Dernière mise à jour : 17 avr. 2023


Œdipe et le sphinx. Vers 460 avant J.C

musée du Vatican




Œdipe roi


429 av. J.-C.



[Traduction par Nicolas Artaud, 1853]




P1


Le lieu de la scène est à Thèbes, sur la place publique : on voit le palais du roi, le temple d’Apollon, et des statues des dieux.



ŒDIPE


Enfants, jeune postérité de l’antique Cadmus, quel empressement vous rassemble sur

ces degrés, portant dans vos mains les rameaux des suppliants ? L’encens des sacrifices fume dans toute la ville, qui retentit à la fois d’hymnes et de gémissements.
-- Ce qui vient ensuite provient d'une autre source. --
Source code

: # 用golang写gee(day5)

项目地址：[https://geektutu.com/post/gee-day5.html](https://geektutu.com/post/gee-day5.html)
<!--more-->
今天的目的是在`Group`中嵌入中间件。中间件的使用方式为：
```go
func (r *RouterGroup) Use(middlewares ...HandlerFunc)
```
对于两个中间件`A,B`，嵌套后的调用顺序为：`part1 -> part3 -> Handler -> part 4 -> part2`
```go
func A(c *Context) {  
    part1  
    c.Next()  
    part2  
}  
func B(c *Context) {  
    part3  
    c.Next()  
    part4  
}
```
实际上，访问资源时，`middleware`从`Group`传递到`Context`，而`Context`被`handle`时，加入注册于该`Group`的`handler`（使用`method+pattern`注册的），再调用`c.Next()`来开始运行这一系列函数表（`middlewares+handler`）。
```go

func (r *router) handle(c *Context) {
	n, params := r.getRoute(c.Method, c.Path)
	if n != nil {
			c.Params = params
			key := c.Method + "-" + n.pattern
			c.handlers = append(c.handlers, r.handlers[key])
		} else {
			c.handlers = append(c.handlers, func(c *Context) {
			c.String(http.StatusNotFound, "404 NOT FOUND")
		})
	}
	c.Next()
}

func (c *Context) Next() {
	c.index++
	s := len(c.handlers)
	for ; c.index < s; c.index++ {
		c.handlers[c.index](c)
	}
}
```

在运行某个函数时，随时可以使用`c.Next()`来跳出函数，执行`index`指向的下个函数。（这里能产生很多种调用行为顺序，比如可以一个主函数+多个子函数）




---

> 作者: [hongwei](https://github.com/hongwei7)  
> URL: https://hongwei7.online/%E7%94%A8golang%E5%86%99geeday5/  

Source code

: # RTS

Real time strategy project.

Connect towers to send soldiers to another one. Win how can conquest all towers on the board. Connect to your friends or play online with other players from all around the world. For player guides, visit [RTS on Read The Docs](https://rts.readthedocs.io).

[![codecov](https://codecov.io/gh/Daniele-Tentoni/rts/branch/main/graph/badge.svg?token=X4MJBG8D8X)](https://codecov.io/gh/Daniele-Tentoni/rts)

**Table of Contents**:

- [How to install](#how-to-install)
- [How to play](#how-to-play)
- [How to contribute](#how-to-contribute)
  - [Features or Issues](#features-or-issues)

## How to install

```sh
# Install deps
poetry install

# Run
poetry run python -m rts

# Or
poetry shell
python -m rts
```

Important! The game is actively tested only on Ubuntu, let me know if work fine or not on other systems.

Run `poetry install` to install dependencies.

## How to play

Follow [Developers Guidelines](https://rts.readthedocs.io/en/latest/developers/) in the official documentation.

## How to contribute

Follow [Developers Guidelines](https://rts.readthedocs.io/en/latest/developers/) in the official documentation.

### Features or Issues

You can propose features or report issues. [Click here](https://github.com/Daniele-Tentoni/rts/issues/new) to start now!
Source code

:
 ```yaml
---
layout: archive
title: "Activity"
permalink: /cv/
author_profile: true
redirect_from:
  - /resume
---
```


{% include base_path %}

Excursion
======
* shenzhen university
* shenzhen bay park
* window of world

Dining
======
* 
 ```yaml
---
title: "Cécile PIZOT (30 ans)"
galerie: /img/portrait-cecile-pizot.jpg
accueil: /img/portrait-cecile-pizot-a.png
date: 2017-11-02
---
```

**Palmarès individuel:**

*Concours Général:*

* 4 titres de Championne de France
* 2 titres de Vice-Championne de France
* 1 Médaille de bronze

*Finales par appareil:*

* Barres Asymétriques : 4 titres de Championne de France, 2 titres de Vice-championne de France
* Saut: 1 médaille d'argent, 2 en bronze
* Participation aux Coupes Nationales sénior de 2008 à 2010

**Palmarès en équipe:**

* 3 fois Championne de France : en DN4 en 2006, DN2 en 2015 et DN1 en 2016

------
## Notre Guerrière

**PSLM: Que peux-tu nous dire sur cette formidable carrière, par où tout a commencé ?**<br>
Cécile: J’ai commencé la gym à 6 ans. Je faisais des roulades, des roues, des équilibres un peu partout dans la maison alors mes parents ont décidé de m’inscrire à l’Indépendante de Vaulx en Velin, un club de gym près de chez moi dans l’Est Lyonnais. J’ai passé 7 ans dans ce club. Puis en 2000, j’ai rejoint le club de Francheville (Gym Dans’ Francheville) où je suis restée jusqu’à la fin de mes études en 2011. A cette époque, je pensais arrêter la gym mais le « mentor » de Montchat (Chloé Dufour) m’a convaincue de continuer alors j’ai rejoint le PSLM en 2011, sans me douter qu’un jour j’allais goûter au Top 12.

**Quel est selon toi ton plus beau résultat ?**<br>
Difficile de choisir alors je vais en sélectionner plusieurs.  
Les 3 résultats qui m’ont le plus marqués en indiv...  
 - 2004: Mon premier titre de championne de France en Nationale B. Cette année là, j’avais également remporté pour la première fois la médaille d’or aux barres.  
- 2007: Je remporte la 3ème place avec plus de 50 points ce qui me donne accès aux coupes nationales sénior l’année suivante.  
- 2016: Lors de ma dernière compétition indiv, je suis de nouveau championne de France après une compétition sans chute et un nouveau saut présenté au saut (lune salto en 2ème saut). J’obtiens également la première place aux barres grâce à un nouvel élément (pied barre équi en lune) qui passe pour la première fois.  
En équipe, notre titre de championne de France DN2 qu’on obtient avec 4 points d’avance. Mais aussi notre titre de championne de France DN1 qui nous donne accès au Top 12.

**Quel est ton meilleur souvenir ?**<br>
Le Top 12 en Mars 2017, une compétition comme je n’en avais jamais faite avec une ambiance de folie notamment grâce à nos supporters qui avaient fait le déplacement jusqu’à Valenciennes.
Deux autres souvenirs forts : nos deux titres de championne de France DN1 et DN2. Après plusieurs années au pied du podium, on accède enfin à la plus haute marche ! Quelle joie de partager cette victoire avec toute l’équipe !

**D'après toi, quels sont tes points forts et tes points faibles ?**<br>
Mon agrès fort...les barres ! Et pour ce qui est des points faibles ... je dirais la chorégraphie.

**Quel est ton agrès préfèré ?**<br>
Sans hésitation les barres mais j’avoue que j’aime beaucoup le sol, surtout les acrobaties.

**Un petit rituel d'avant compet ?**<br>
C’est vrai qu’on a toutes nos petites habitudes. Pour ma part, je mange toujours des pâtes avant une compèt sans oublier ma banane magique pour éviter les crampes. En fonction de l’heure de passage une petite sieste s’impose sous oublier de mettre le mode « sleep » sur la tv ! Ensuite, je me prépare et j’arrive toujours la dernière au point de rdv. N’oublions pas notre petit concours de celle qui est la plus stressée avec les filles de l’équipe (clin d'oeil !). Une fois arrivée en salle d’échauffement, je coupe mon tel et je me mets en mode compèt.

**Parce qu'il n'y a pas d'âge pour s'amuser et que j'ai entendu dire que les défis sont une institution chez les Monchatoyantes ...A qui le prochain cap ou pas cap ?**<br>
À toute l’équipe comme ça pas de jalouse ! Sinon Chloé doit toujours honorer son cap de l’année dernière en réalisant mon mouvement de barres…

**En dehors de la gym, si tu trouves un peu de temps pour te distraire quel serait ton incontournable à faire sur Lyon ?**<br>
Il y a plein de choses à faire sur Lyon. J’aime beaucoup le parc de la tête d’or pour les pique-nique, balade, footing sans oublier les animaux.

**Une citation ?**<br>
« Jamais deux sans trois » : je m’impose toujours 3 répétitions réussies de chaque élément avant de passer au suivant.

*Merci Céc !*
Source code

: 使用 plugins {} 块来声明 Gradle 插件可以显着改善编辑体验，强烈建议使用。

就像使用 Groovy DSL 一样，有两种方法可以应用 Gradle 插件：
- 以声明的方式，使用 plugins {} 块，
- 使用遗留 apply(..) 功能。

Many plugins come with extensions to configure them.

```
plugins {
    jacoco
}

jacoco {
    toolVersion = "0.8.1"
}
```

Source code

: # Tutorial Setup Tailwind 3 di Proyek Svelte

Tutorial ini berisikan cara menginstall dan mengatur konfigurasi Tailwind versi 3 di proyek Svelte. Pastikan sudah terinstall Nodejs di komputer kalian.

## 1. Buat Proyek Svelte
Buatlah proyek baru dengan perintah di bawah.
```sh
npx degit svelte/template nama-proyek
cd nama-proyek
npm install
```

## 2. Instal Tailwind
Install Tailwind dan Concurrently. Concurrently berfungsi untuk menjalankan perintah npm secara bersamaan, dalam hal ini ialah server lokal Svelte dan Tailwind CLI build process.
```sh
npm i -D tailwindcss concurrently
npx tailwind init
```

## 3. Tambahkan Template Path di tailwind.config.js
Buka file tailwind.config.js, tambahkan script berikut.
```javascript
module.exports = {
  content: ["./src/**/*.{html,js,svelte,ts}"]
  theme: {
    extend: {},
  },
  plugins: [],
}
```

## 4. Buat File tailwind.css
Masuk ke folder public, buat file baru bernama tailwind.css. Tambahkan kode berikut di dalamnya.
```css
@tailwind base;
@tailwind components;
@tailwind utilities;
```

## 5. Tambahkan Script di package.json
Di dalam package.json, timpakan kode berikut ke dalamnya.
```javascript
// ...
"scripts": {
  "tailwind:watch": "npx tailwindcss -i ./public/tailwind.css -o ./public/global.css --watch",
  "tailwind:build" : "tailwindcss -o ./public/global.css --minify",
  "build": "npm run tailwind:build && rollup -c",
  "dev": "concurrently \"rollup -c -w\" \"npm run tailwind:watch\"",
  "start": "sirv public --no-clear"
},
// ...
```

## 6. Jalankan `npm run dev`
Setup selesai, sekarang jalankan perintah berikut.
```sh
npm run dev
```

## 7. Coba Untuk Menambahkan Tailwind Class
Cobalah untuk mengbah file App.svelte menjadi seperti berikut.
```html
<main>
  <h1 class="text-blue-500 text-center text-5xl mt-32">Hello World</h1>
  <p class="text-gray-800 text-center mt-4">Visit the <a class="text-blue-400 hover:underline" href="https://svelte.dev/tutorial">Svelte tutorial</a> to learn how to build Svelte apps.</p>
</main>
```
Ne voulant point apprendre vos malheurs d’une voix étrangère, je suis venu

moi-même ici, moi,cet Œdipe dont le nom est dans toutes les bouches.
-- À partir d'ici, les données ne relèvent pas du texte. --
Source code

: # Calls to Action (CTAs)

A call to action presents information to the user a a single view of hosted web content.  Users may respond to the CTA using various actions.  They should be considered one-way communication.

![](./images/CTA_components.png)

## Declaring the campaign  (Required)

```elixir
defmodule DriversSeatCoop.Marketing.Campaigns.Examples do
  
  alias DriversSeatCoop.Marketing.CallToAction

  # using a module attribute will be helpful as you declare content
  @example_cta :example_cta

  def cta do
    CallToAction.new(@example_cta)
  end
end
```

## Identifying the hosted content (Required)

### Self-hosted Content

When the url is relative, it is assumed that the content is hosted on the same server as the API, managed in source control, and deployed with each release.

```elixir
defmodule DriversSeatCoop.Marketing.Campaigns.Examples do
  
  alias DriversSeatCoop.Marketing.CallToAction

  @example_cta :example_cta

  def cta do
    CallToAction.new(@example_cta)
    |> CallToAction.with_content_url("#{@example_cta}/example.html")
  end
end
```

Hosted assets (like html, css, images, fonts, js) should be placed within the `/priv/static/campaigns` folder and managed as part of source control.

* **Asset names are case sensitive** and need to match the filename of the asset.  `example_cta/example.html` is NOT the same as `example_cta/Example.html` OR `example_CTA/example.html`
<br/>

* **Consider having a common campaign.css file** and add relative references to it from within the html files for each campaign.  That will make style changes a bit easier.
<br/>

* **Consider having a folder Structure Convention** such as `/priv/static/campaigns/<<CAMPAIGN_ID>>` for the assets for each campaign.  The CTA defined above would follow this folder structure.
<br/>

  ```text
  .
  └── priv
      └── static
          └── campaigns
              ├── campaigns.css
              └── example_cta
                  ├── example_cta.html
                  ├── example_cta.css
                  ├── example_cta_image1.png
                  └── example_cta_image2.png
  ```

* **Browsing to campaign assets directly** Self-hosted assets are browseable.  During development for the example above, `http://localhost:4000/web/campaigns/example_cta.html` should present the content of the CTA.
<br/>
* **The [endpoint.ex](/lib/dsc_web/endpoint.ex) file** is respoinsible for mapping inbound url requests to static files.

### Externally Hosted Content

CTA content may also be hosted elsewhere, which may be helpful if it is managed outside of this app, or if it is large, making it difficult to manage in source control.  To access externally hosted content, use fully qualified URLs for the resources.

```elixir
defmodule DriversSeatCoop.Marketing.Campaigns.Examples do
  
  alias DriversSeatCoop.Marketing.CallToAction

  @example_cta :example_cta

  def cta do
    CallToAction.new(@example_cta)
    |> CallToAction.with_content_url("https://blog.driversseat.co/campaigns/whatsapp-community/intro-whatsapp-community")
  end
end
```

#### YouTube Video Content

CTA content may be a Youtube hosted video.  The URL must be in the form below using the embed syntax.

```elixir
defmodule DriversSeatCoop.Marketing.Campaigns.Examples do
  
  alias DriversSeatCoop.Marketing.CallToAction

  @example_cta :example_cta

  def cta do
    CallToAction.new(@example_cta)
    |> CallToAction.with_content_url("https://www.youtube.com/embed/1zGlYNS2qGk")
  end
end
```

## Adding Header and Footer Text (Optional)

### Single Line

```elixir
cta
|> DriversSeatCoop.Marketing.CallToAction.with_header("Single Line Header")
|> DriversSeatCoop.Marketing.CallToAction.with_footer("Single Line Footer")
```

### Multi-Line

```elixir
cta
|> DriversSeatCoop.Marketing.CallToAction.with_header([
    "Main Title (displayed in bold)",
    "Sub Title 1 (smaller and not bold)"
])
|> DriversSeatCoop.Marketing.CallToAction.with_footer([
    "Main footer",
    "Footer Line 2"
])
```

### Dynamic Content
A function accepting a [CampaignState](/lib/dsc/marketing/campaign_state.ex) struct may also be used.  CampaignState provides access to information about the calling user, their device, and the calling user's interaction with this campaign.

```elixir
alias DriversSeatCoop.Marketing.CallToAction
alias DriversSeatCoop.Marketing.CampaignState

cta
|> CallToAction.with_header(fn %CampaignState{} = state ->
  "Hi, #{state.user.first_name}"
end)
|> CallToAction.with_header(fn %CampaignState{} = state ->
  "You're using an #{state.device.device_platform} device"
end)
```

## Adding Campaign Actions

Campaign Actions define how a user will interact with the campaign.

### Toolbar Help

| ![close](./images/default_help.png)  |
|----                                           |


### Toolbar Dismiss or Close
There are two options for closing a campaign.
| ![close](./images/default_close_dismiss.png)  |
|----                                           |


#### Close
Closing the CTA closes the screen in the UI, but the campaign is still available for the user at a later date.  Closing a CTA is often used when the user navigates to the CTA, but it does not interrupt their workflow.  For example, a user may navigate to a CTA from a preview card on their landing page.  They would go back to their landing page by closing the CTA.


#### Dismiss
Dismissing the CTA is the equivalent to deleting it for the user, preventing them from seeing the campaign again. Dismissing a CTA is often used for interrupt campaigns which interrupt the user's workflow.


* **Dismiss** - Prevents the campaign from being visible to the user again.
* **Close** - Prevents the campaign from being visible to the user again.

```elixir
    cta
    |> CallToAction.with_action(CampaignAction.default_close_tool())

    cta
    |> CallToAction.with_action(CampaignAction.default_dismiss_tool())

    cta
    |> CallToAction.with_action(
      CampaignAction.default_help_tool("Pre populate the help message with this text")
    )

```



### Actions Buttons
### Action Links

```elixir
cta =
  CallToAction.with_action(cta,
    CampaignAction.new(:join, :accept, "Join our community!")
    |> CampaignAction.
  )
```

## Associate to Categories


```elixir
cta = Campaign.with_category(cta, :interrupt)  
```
Dis-moi donc, vieillard, toi à qui il appartient de parler au nom des autres, dis-moi quel

motif vous rassemble ; est-ce la crainte ? est-ce pour implorer les dieux ? Mon désir est

de vous être secourable ; car il faudrait que je fusse insensible, pour n’être pas

ému de pitié par un tel spectacle.


LE GRAND PRÊTRE


Œdipe, souverain de mon pays, tu vois quelle foule se presse autour des autels devant

ton palais ; des enfants qui peuvent à peine se soutenir, des prêtres appesantis par la vieillesse, et moi, pontife de Jupiter, et l’élite de la jeunesse ; le reste du peuple,

portant des branches d’olivier, se répand sur les places publiques, devant

les deux temples de Pallas, près de l’autel prophétique de l’Isménos.


Car Thèbes, tu le vois toi-même, trop longtemps battue par l’orage, ne peut plus soulever sa tête de la mer de sang où elle est plongée ; la mort atteint les germes des fruits dans les entrailles de la terre ; la mort frappe les troupeaux, et fait périr l’enfant dans le sein de sa mère ; une divinité ennemie, la peste dévorante, ravage la ville et dépeuple la race de Cadmus ; le noir Pluton s’enrichit de nos pleurs et de nos gémissements.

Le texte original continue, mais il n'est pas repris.